Vorteil:  Mit der Papstwahl endet das Konkurrenzverhalten der Bischöfe. Vor der Wahl ist Konkurrenzverhalten wünschenswert, es dauert ja nur kurze Zeit. Dann muß aber damit Schluß sein, ein weiteres Konkurrenzverhalten wäre schädlich.


Selbstverständlich wäre es möglich, das Prinzip der Wahlmonarchie dahingehend zu modifizieren, daß man vor der Papstwahl sagt, mit 80 ist Schluß.

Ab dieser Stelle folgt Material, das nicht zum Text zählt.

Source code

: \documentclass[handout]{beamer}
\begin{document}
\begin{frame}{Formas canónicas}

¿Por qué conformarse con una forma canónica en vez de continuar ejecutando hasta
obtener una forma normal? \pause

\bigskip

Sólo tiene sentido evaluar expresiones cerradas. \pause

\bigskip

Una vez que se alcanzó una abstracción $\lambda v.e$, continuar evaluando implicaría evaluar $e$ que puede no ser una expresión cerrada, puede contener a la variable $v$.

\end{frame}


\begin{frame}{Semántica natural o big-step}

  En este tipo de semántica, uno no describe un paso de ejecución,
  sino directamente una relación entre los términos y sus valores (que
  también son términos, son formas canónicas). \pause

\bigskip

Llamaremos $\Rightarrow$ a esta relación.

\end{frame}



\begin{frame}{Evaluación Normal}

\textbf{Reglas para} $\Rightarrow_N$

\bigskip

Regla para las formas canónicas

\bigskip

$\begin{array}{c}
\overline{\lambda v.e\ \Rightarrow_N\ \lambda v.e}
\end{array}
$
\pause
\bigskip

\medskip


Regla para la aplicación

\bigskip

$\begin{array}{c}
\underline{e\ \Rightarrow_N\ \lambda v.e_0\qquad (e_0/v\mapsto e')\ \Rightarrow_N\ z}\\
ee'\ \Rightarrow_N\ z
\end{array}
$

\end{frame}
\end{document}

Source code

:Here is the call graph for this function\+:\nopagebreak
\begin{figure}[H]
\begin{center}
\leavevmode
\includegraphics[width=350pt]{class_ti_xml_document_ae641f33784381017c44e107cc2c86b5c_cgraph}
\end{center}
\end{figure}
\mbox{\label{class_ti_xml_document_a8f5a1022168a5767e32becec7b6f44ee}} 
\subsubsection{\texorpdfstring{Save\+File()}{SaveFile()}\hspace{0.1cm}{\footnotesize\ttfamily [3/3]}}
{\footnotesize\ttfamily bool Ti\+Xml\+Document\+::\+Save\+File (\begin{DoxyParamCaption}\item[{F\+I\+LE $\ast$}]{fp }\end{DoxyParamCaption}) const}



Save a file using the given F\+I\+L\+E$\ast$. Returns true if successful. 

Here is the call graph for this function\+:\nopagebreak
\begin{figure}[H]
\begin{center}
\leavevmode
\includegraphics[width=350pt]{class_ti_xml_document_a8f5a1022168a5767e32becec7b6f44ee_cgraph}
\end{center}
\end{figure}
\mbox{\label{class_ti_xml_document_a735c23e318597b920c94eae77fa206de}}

Aber dies ist auch kein Allheilmittel, denn jede Jahreszahl der zwangsweisen Pensionierung ist willkürlich. Der eine funktioniert bis 85 sehr gut, ein anderer ist bereits mit 70 ausgemergelt

Schädlich wäre es, die Möglichkeit der Absetzung durch einfache oder qualifizierte Mehrheit der Bischöfe zu schaffen.
Da würden sich gleich nach der Papstwahl Phalanxen bilden. Abgeblitzte Kandidaten würden, anstatt zu arbeiten, Gefolgsleute um sich scharen, gegen den amtierenden Papst intrigieren, Psychiater kaufen, etc 
Der Vatikan könnte zur Schlangengrube mutieren.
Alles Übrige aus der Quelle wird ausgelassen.